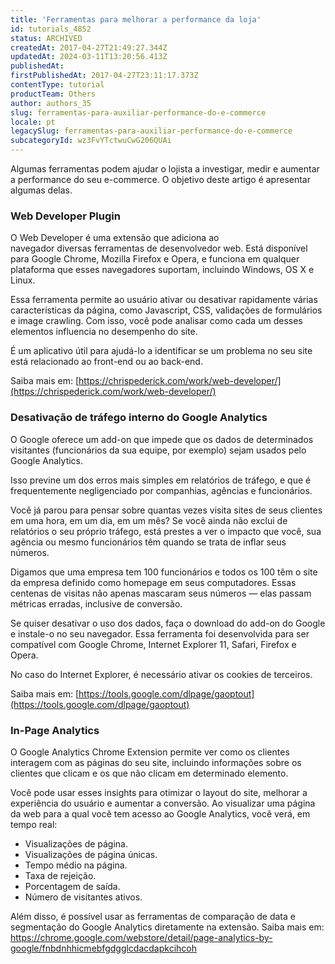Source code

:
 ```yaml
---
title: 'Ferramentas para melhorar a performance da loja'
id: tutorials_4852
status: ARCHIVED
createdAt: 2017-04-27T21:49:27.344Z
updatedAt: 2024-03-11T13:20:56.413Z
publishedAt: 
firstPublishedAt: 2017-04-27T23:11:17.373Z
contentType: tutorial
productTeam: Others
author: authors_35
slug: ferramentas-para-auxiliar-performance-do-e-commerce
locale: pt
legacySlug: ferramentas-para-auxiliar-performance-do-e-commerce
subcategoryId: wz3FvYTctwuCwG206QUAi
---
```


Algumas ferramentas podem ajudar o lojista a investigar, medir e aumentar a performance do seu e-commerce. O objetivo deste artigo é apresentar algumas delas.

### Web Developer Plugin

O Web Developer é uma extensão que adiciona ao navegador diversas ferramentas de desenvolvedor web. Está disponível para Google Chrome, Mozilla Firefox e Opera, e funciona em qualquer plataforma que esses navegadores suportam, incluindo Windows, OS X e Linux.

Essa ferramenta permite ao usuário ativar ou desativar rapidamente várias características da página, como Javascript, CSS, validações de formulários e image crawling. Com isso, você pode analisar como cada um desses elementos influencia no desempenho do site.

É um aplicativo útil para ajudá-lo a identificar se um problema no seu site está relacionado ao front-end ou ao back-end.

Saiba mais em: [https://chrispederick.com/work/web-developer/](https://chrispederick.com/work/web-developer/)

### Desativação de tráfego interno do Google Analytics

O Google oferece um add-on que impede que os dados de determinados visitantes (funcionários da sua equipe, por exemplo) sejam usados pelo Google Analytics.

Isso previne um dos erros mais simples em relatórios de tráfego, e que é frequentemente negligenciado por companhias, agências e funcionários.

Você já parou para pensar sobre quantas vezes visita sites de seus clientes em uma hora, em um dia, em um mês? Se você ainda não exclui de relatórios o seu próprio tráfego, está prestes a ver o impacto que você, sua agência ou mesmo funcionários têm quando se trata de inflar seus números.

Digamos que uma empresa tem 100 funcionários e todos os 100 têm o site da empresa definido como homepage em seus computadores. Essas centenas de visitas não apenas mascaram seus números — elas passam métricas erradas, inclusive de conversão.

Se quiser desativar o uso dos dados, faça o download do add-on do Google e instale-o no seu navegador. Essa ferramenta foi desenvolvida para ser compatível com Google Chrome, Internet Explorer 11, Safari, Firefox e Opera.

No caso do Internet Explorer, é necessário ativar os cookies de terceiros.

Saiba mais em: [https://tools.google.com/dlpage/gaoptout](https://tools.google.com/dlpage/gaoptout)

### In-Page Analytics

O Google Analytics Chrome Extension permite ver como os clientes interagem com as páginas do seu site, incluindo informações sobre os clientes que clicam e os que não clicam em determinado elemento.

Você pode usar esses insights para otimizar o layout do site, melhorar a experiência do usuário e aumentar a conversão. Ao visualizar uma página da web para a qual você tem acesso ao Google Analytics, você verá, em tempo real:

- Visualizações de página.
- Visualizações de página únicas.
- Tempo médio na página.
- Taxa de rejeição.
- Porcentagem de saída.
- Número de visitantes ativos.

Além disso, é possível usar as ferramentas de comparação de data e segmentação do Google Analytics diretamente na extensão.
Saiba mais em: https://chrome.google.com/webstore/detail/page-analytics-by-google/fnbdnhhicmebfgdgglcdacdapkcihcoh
------
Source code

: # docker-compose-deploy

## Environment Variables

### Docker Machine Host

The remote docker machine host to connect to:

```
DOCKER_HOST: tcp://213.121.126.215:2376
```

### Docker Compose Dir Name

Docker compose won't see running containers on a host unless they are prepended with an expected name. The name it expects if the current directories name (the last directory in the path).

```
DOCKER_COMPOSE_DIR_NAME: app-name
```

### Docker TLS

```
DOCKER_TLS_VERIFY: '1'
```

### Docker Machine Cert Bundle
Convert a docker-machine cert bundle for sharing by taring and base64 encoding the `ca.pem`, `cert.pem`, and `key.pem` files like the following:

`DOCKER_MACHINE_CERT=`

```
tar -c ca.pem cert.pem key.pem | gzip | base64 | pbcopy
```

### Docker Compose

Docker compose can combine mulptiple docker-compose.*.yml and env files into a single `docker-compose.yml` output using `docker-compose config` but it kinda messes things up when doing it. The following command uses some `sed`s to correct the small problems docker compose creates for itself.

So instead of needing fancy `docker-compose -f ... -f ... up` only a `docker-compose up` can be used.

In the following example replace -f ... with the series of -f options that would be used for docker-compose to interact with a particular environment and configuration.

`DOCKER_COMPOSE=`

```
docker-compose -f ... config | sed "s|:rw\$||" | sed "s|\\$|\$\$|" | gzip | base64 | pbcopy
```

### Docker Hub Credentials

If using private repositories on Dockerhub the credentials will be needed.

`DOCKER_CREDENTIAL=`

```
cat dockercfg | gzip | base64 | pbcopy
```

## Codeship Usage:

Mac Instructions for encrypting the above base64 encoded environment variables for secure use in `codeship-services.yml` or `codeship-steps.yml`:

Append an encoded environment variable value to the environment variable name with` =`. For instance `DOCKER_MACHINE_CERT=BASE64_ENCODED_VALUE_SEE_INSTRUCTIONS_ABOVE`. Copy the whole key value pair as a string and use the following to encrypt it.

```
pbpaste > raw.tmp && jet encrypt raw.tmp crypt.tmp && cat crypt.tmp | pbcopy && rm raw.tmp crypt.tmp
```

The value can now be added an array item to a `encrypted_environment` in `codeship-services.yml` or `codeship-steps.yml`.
------
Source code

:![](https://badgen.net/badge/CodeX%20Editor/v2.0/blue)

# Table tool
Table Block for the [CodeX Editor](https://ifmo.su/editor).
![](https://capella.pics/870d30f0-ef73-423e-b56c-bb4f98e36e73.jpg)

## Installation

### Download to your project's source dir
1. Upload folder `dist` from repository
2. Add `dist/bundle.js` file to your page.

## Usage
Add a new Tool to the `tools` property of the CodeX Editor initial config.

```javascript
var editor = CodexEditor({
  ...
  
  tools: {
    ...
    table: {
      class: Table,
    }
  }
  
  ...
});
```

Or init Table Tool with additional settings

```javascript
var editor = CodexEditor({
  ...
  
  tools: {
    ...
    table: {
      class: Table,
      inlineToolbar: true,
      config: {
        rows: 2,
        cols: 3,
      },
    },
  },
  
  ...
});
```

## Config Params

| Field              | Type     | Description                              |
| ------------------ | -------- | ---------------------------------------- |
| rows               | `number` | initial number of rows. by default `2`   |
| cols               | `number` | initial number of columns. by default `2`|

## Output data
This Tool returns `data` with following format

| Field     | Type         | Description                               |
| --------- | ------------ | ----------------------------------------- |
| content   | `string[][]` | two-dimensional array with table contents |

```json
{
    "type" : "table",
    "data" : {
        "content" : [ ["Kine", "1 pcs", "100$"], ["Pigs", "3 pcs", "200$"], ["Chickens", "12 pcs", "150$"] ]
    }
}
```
------
→ **What you have to do**: Working from the entries above, return all lines that contain "Explorer".

→ **Completed task**:
Se quiser desativar o uso dos dados, faça o download do add-on do Google e instale-o no seu navegador. Essa ferramenta foi desenvolvida para ser compatível com Google Chrome, Internet Explorer 11, Safari, Firefox e Opera.
No caso do Internet Explorer, é necessário ativar os cookies de terceiros.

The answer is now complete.